Desde este momento estuvo muy tranquila y sólo pareció ocuparse de muy pocas ideas que procuraba adquirir en el manuscrito que Guillermo tenía que leerle de tiempo en tiempo. No era visible la disminución de sus fuerzas, e inesperadamente, una mañana, al ir a visitarla, encontrola muerta Guillermo.

Dado el aprecio que había sentido por ella y la costumbre de vivir en su compañía, fuele muy dolorosa esta pérdida. Era la única persona entre los cómicos que realmente sentía afecto hacia él, y en la última temporada le había herido en gran modo la frialdad de Serlo. Apresurose, por tal motivo, a desempeñar la misión que le había sido confiada, y deseó alejarse durante algún tiempo. Por otra parte, esta partida era muy deseada por Melina, pues éste, por medio de una extensa correspondencia que sostenía, habíase entendido ya con un cantor y una cantante, que, provisionalmente, con sus intermedios musicales, debían preparar al público para la ópera futura. En esta forma debería ser disimulada en los primeros tiempos la pérdida de Aurelia y la ausencia de Guillermo, y nuestro amigo mostrose satisfecho de todo lo que le facilitaba el permiso para estar ausente algunas semanas.

Habíase formado una idea singularmente importante del mensaje que le había sido confiado.
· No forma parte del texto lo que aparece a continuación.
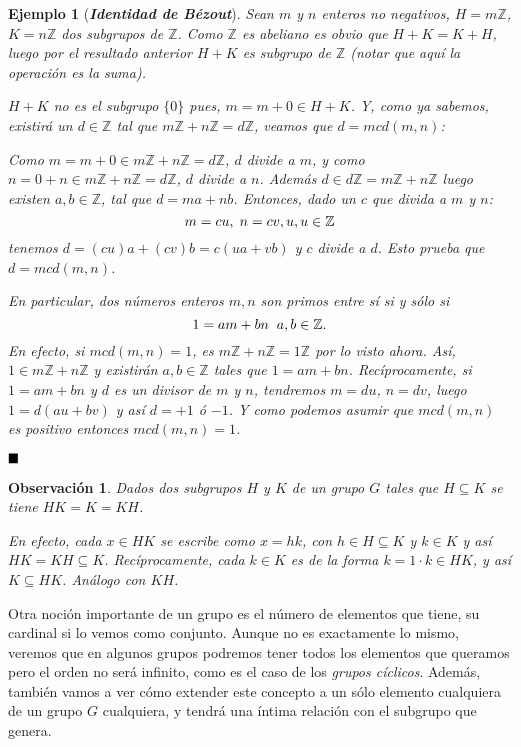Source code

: \documentclass[12pt]{article}
\newtheorem{example}{Ejemplo}[theorem]
\newtheorem{observation}{Observación}[theorem]
\begin{document}
\begin{example}[\textbf{\textit{Identidad de Bézout}}]\label{ex:idBez} Sean $m$ y $n$ enteros no negativos, $H = m\mathbb{Z}$, $K = n\mathbb{Z}$ dos subgrupos de $\mathbb{Z}$. Como $\mathbb{Z}$ es abeliano es obvio que $H+K = K+H$, luego por el resultado anterior $H+K$ es subgrupo de $\mathbb{Z}$ (notar que aquí la operación es la suma).


$H+K$ no es el subgrupo $\lbrace 0 \rbrace$ pues, $m = m + 0 \in H + K$. Y, como ya sabemos, existirá un $d \in \mathbb{Z}$ tal que $m\mathbb{Z}+n\mathbb{Z} = d\mathbb{Z}$, veamos que $d = mcd(m,n)$:


Como $m = m + 0 \in m\mathbb{Z}+n\mathbb{Z} = d\mathbb{Z}$, $d$ divide a $m$, y como $n = 0 + n \in m\mathbb{Z}+n\mathbb{Z} = d\mathbb{Z}$, $d$ divide a $n$. Además $d \in d\mathbb{Z} = m\mathbb{Z} + n\mathbb{Z}$ luego existen $a,b \in \mathbb{Z}$, tal que $d = ma + nb$. Entonces, dado un $c$ que divida a $m$ y $n$:
$$m = cu,\hspace{0.1cm} n = cv, u, u \in \mathbb{Z}$$ tenemos $d = (cu)a + (cv)b = c(ua + vb)$ y $c$ divide a $d$. Esto prueba que $d = mcd(m,n)$. 

En particular, dos números enteros $m,n$ son primos entre sí si y sólo si $$1 = am + bn \hspace{0.2cm} a,b \in \mathbb{Z}.$$ En efecto, si $mcd(m,n) = 1$, es $m\mathbb{Z} + n\mathbb{Z} = 1\mathbb{Z}$ por lo visto ahora. Así, $1 \in m\mathbb{Z}+n\mathbb{Z}$ y existirán $a,b \in \mathbb{Z}$ tales que $1 = am + bn$. Recíprocamente, si $1 = am + bn$ y $d$ es un divisor de $m$ y $n$, tendremos $m = du$, $n = dv$, luego $1 = d(au + bv)$ y así $d = +1$ ó $-1$. Y como podemos asumir que $mcd(m,n)$ es positivo entonces $mcd(m,n) = 1$.
\end{example}

$\hfill \blacksquare$

\begin{observation}\label{ob:gruHinK} Dados dos subgrupos $H$ y $K$ de un grupo $G$ tales que $H \subseteq K$ se tiene $HK = K = KH$.

En efecto, cada $x \in HK$ se escribe como $x=hk$, con $h \in H \subseteq K$ y $k \in K$ y así $HK = KH \subseteq K$. Recíprocamente, cada $k \in K$ es de la forma $k  = 1 \cdot k \in HK$, y así $K \subseteq HK$. Análogo con $KH$.
\end{observation}

Otra noción importante de un grupo es el número de elementos que tiene, su cardinal si lo vemos como conjunto.  Aunque no es exactamente lo mismo, veremos que en algunos grupos podremos tener todos los elementos que queramos pero el orden no será infinito, como es el caso de los \textit{grupos cíclicos}. Además, también vamos a ver cómo extender este concepto a un sólo elemento cualquiera de un grupo $G$ cualquiera, y tendrá una íntima relación con el subgrupo que genera.
\end{document}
La muerte de su amiga lo había conmovido en lo profundo, y al verla desaparecer tan prematuramente de la escena era necesario que sintiera enemistad hacia aquel que le había abreviado la vida y le había hecho tan penosa su breve existencia.
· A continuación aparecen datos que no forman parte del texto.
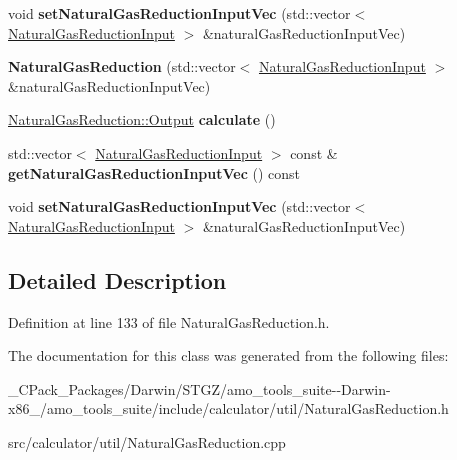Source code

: \begin{DoxyCompactItemize}
\mbox{\label{class_natural_gas_reduction_a37d449a4d5f274fdebb855c1f8d0d32d}} 
void {\bfseries set\+Natural\+Gas\+Reduction\+Input\+Vec} (std\+::vector$<$ \hyperlink{class_natural_gas_reduction_input}{Natural\+Gas\+Reduction\+Input} $>$ \&natural\+Gas\+Reduction\+Input\+Vec)
\item 
\mbox{\label{class_natural_gas_reduction_a7648caebf3f12a0c7bb347e9d18e64d8}} 
{\bfseries Natural\+Gas\+Reduction} (std\+::vector$<$ \hyperlink{class_natural_gas_reduction_input}{Natural\+Gas\+Reduction\+Input} $>$ \&natural\+Gas\+Reduction\+Input\+Vec)
\item 
\mbox{\label{class_natural_gas_reduction_ae9eed40d094032c9b7a493e995d6d21d}} 
\hyperlink{struct_natural_gas_reduction_1_1_output}{Natural\+Gas\+Reduction\+::\+Output} {\bfseries calculate} ()
\item 
\mbox{\label{class_natural_gas_reduction_a3ad91a742c48fd1fcc39e8371efa46b6}} 
std\+::vector$<$ \hyperlink{class_natural_gas_reduction_input}{Natural\+Gas\+Reduction\+Input} $>$ const  \& {\bfseries get\+Natural\+Gas\+Reduction\+Input\+Vec} () const
\item 
\mbox{\label{class_natural_gas_reduction_a37d449a4d5f274fdebb855c1f8d0d32d}} 
void {\bfseries set\+Natural\+Gas\+Reduction\+Input\+Vec} (std\+::vector$<$ \hyperlink{class_natural_gas_reduction_input}{Natural\+Gas\+Reduction\+Input} $>$ \&natural\+Gas\+Reduction\+Input\+Vec)
\end{DoxyCompactItemize}


\subsection{Detailed Description}


Definition at line 133 of file Natural\+Gas\+Reduction.\+h.



The documentation for this class was generated from the following files\+:\begin{DoxyCompactItemize}
\item 
\+\_\+\+C\+Pack\+\_\+\+Packages/\+Darwin/\+S\+T\+G\+Z/amo\+\_\+tools\+\_\+suite-\/-\/\+Darwin-\/x86\+\_/amo\+\_\+tools\+\_\+suite/include/calculator/util/Natural\+Gas\+Reduction.\+h\item 
src/calculator/util/Natural\+Gas\+Reduction.\+cpp\end{DoxyCompactItemize}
A pesar de las últimas palabras de dulzura de la moribunda, proponíase pronunciar un severo juicio sobre el infiel amigo al presentarle la carta, y como no quería confiarse en un casual estado de ánimo, imaginó un discurso, que, al redactarlo, resultó quizá más patético de lo que fuera conveniente. Así que estuvo plenamente convencido de que estaban bien compuestas aquellas frases, aprendiéndoselas de memoria, hizo las disposiciones para el viaje. Mignon hallábase presente mientras hacía sus maletas, y le preguntó si iba a ir hacia el Sur o hacia el Norte, y al saber que se encaminaría hacia este último punto, exclamó:

-Pues prefiero esperarte aquí.

Le pidió el collar de perlas de Mariana, cosa que no pudo él negar a la querida criatura; el pañuelo lo tenía ya desde hacía tiempo. En cambio, metiole en el saco de viaje el velo del espectro, aunque él le dijera que aquel tul no podía servirle para nada.

Melina se encargó de la administración, y su mujer prometió ocuparse con mirada maternal de los niños, de los que sólo de mala gana se separaba Guillermo. Félix estaba muy contento al despedirse, y cuando le preguntó qué quería que le trajera, el niño respondió:

-Oye; tráeme un padre.

Mignon cogió la mano del viajero, y poniéndose en las puntas de los pies imprimió en sus labios un beso cordial y vivo, aunque sin ternura, diciendo:

-Meister, no te olvides de nosotros, y vuelve pronto.

Y de este modo, dejemos que nuestro amigo comience su viaje en medio de mil ideas y sentimientos, y mostremos aquí como final una poesía que Mignon había recitado con gran expresión algunas veces, y que la urgencia de tantos y tan singulares acontecimientos impidió que antes de ahora fuera comunicada:

No me mandes hablar, mándame que calle, pues el secreto es un deber para mí; desearía mostrarte el fondo de mi alma, pero el destino no lo quiere.

El sol, en su carrera, a la hora debida, expulsa a la obscura noche y tienen que iluminarse las tinieblas; la dura roca abre su seno y no le niega a la tierra los profundos manantiales que se esconden en ella; cada cual busca reposo en los brazos de su amigo y allí su corazón puede derramarse en quejas; pero un juramento me sella los labios y sólo un dios sería capaz de hacérmelos abrir.